Lubbock Cotton Kings
- Sport: Ice hockey
- Founded: October 1999
- Folded: 2007
- League: WPHL (1999-2001) CHL (2001-2007)
- Location: Lubbock, Texas, USA
- Arena: City Bank Coliseum

= Lubbock Cotton Kings =

Defunct American ice hockey team

The Lubbock Cotton Kings were a professional ice hockey team formerly based in Lubbock, Texas as members of the Western Professional Hockey League and the Central Hockey League. The team played home games at City Bank Coliseum.

==History==
The Lubbock Cotton Kings played their first game in Lubbock Municipal Coliseum (later City Bank Coliseum) in October 1999. During the inaugural season, the Cotton Kings went 42–24–4 and lost in the second round of the Western Professional Hockey League (WPHL) playoffs. In the 2000–01 season, the Cotton Kings advanced to the WPHL Championship where they lost to the Bossier-Shreveport Mudbugs.

After the WPHL merged with the Central Hockey League, the team only made one playoff appearance in the 2004–05 season.

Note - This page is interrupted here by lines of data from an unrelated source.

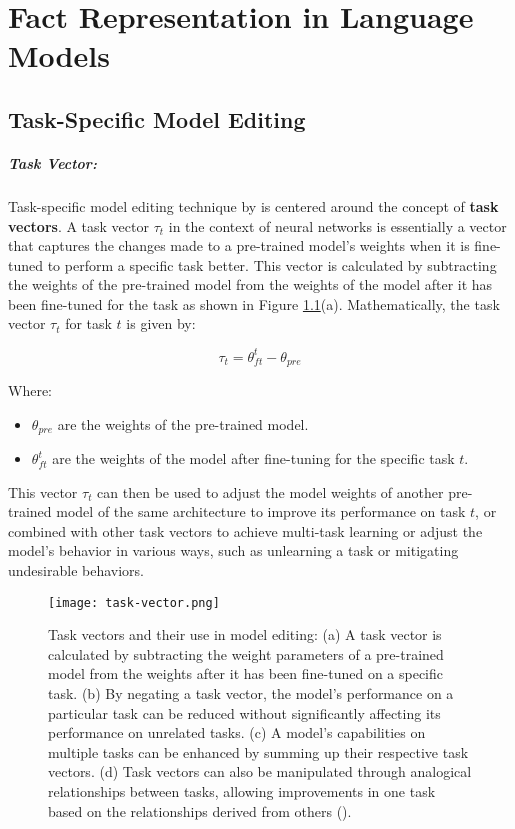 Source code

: \chapter{Fact Representation in Language Models}\label{chp: Fact}
\section{Task-Specific Model Editing}
\paragraph{Task Vector:} Task-specific model editing technique by \citet{ilharco2023editing} is centered around the concept of \textbf{task vectors}. A task vector \( \tau_t \) in the context of neural networks is essentially a vector that captures the changes made to a pre-trained model's weights when it is fine-tuned to perform a specific task better. This vector is calculated by subtracting the weights of the pre-trained model from the weights of the model after it has been fine-tuned for the task as shown in Figure \ref{fig:task-vector}(a). Mathematically, the task vector \( \tau_t \) for task \( t \) is given by:

\begin{equation}
\tau_t = \theta^t_{ft} - \theta_{pre}
\end{equation}

Where:
\begin{itemize}
	\item \( \theta_{pre} \) are the weights of the pre-trained model.
	\item \( \theta^t_{ft} \) are the weights of the model after fine-tuning for the specific task \( t \).
\end{itemize}

This vector \( \tau_t \) can then be used to adjust the model weights of another pre-trained model of the same architecture to improve its performance on task \( t \), or combined with other task vectors to achieve multi-task learning or adjust the model's behavior in various ways, such as unlearning a task or mitigating undesirable behaviors.

\begin{figure}[tbh]
	\centering
	\texttt{[image: task-vector.png]}
	\caption[Task vectors and their use in model editing]{Task vectors and their use in model editing: (a) A task vector is calculated by subtracting the weight parameters of a pre-trained model from the weights after it has been fine-tuned on a specific task. (b) By negating a task vector, the model's performance on a particular task can be reduced without significantly affecting its performance on unrelated tasks. (c) A model's capabilities on multiple tasks can be enhanced by summing up their respective task vectors. (d) Task vectors can also be manipulated through analogical relationships between tasks, allowing improvements in one task based on the relationships derived from others (\citet{ilharco2023editing}).}
	\label{fig:task-vector}
\end{figure}

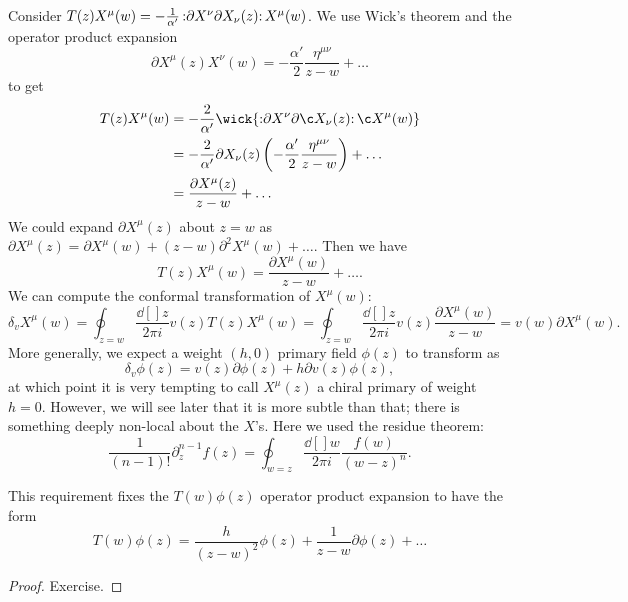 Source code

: Consider $ T(z) X^{\mu}(w) = -\frac{1}{\alpha'} \mathop{:}\nolimits\!\partial X^{\nu} \partial X_{\nu} (z)\!\mathop{:}\nolimits X^{\mu}(w)$.
We use Wick's theorem and the operator product expansion
\begin{equation}
  \partial X^{\mu}(z) X^{\nu}(w) = -\frac{\alpha'}{2} \frac{\eta^{\mu\nu}}{z - w} + \dots
\end{equation}
to get
\begin{align}
  T(z) X^{\mu}(w) &= -\frac{2}{\alpha'} \wick{\normalorder{ \partial X^{\nu} \partial \c X_{\nu}(z)} \c X^{\mu}(w)} \\
		  &= -\frac{2}{\alpha'} \partial X_{\nu}(z) \left( -\frac{\alpha'}{2} \frac{\eta^{\mu\nu}}{z - w}  \right) + \dots \\
		  &= \frac{\partial X^{\mu}(z)}{z - w} + \dots
\end{align}
We could expand $\partial X^{\mu}(z)$ about $z = w$ as $\partial X^{\mu}(z) = \partial X^{\mu}(w) + (z-w) \partial^2 X^{\mu}(w) + \dots$.
Then we have
\begin{equation}
  T(z) X^{\mu}(w) = \frac{\partial X^{\mu}(w)}{z - w} + \dots.
\end{equation}
We can compute the conformal transformation of $X^{\mu}(w)$:
\begin{equation}
  \delta_v X^{\mu}(w) = \oint_{z = w} \frac{ \dd[]{z}}{2 \pi i} v(z) T(z) X^{\mu}(w) = \oint_{z = w} \frac{\dd[]{z}}{2 \pi i} v(z) \frac{\partial X^{\mu}(w)}{z - w} = v(w) \partial X^{\mu}(w).
\end{equation}
More generally, we expect a weight $(h, 0)$ primary field $\phi(z)$ to transform as
\begin{equation}
  \delta_v \phi(z) = v(z) \partial \phi(z) + h \partial v (z) \phi(z),
\end{equation}
at which point it is very tempting to call $X^{\mu}(z)$ a chiral primary of weight $h = 0$. However, we will see later that it is more subtle than that; there is something deeply non-local about the $X$'s.
Here we used the residue theorem:
\begin{equation}
  \frac{1}{(n - 1)!} \partial_z^{n-1} f(z) = \oint_{w = z} \frac{\dd[]{w}}{2 \pi i} \frac{f(w)}{(w - z)^n}.
\end{equation}

\begin{claim}
  This requirement fixes the $T(w) \phi(z)$ operator product expansion to have the form
  \begin{equation}
    \label{eq:14-ope}
    \boxed{T(w) \phi(z) = \frac{h}{(z - w)^2} \phi(z) + \frac{1}{z - w} \partial \phi(z) + \dots}
  \end{equation}
\end{claim}
\begin{proof}
  Exercise.
\end{proof}

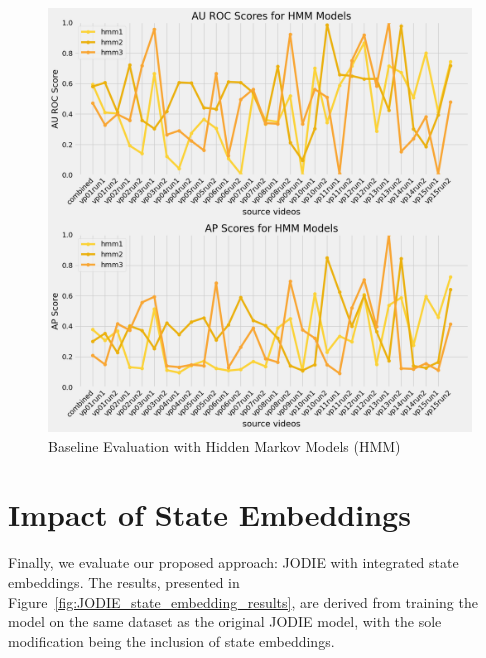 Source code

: \begin{figure}[h]
    \centering
    \includegraphics[width=\textwidth]{figures/05_baseline.png}
    \caption{Baseline Evaluation with Hidden Markov Models (HMM)}
    \label{fig:HMM_results}
\end{figure}


\clearpage
\section{Impact of State Embeddings}
Finally, we evaluate our proposed approach: JODIE with integrated state embeddings. The results, presented in Figure~\ref{fig:JODIE_state_embedding_results}, are derived from training the model on the same dataset as the original JODIE model, with the sole modification being the inclusion of state embeddings.


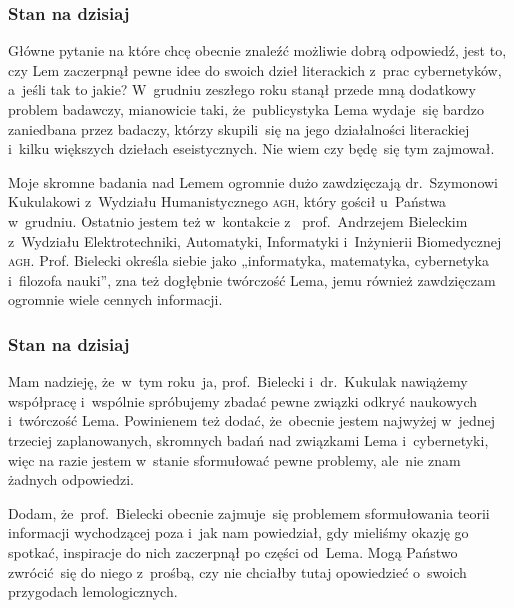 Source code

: \documentclass[10pt,t]{beamer}
\begin{document}
\begin{frame}
  \frametitle{Stan na dzisiaj}


  Główne pytanie na które chcę obecnie znaleźć możliwie dobrą odpowiedź,
  jest to, czy Lem zaczerpnął pewne idee do swoich dzieł literackich z~prac
  cybernetyków, a~jeśli tak to jakie? W~grudniu zeszłego roku stanął przede
  mną dodatkowy problem badawczy, mianowicie taki, że~publicystyka Lema
  wydaje~się bardzo zaniedbana przez badaczy, którzy skupili~się na jego
  działalności literackiej i~kilku większych dziełach eseistycznych. Nie wiem
  czy będę~się tym zajmował.

  Moje skromne badania nad Lemem ogromnie dużo zawdzięczają
  {dr.~Szymonowi Kukulakowi} z~Wydziału Humanistycznego \textsc{agh}, który
  gościł u~Państwa w~grudniu. Ostatnio jestem też w~kontakcie
  z~
  {prof.~Andrzejem Bieleckim} z~Wydziału Elektrotechniki, Automatyki,
  Informatyki i~Inżynierii Biomedycznej \textsc{agh}. Prof. Bielecki określa
  siebie jako „informatyka, matematyka, cybernetyka i~filozofa nauki”, zna
  też dogłębnie twórczość Lema, jemu również zawdzięczam ogromnie wiele
  cennych informacji.

\end{frame}





\begin{frame}
  \frametitle{Stan na dzisiaj}


  Mam nadzieję, że~w~tym roku~ja, prof.~Bielecki i~dr.~Kukulak nawiążemy
  współpracę i~wspólnie spróbujemy zbadać pewne związki odkryć naukowych
  i~twórczość Lema. Powinienem też dodać, że~obecnie jestem najwyżej
  w~jednej trzeciej zaplanowanych, skromnych badań nad związkami Lema
  i~cybernetyki, więc na razie jestem w~stanie sformułować pewne problemy,
  ale~nie znam żadnych odpowiedzi.

  Dodam, że~prof.~Bielecki obecnie zajmuje~się problemem sformułowania
  teorii informacji wychodzącej poza
   i~jak nam powiedział, gdy mieliśmy okazję go spotkać,
  inspiracje do nich zaczerpnął po części od~Lema. Mogą Państwo zwrócić~się
  do niego z~prośbą, czy nie chciałby tutaj opowiedzieć o~swoich przygodach
  lemologicznych.

\end{frame}
\end{document}

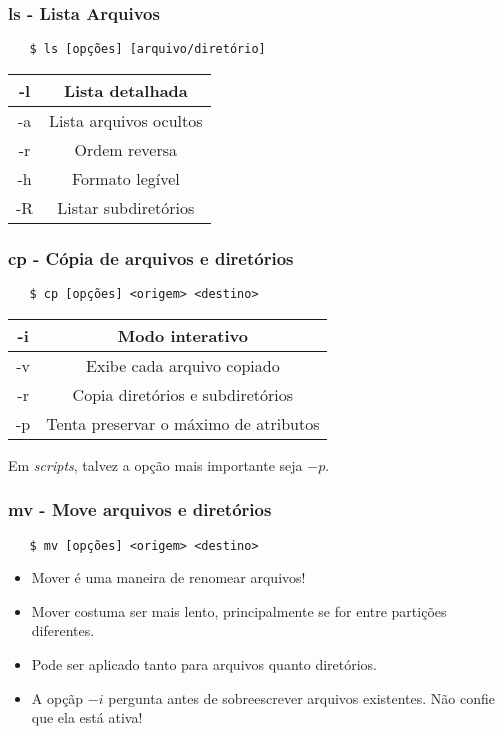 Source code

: \documentclass{beamer}
\begin{document}
\begin{frame}[fragile]
   \frametitle{ls - Lista Arquivos}
   \begin{verbatim}
   $ ls [opções] [arquivo/diretório] 
   \end{verbatim}
   \begin{table}
      \begin{tabular}{ c | c }
      -l & Lista detalhada \\
      \hline 
      -a & Lista arquivos ocultos \\
      \hline
      -r & Ordem reversa \\
      \hline
      -h & Formato legível \\
      \hline 
      -R & Listar subdiretórios \\
      \end{tabular}
   \end{table}
\end{frame}

\begin{frame}[fragile]
   \frametitle{cp - Cópia de arquivos e diretórios}
   \begin{verbatim}
   $ cp [opções] <origem> <destino>
   \end{verbatim}
   \begin{table}
      \begin{tabular}{ c | c }
      -i & Modo interativo \\
      \hline 
      -v & Exibe cada arquivo copiado \\
      \hline
      -r & Copia diretórios e subdiretórios \\
      \hline
      -p & Tenta preservar o máximo de atributos \\
      \end{tabular}
   \end{table}
   Em \textit{scripts}, talvez a opção mais importante seja $-p$.
\end{frame}

\begin{frame}[fragile]
   \frametitle{mv - Move arquivos e diretórios}
   \begin{verbatim}
   $ mv [opções] <origem> <destino> 
   \end{verbatim}
   \begin{itemize}
      \item Mover é uma maneira de renomear arquivos!
      \item Mover costuma ser mais lento, principalmente se for entre partições diferentes.
      \item Pode ser aplicado tanto para arquivos quanto diretórios.
      \item A opçãp $-i$ pergunta antes de sobreescrever arquivos existentes. Não confie que ela está ativa!
   \end{itemize}
\end{frame}
\end{document}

===Suspended operations===
In June 2007, after the Cotton Kings failed to reach an agreement with the city of Lubbock for use of City Bank Coliseum, the Central Hockey League announced that the Cotton Kings must take a year off, suspending operations for the 2007–08 season. The team attempted to return to Lubbock or move to San Angelo, Texas, however, this never happened and the CHL folded seven years later.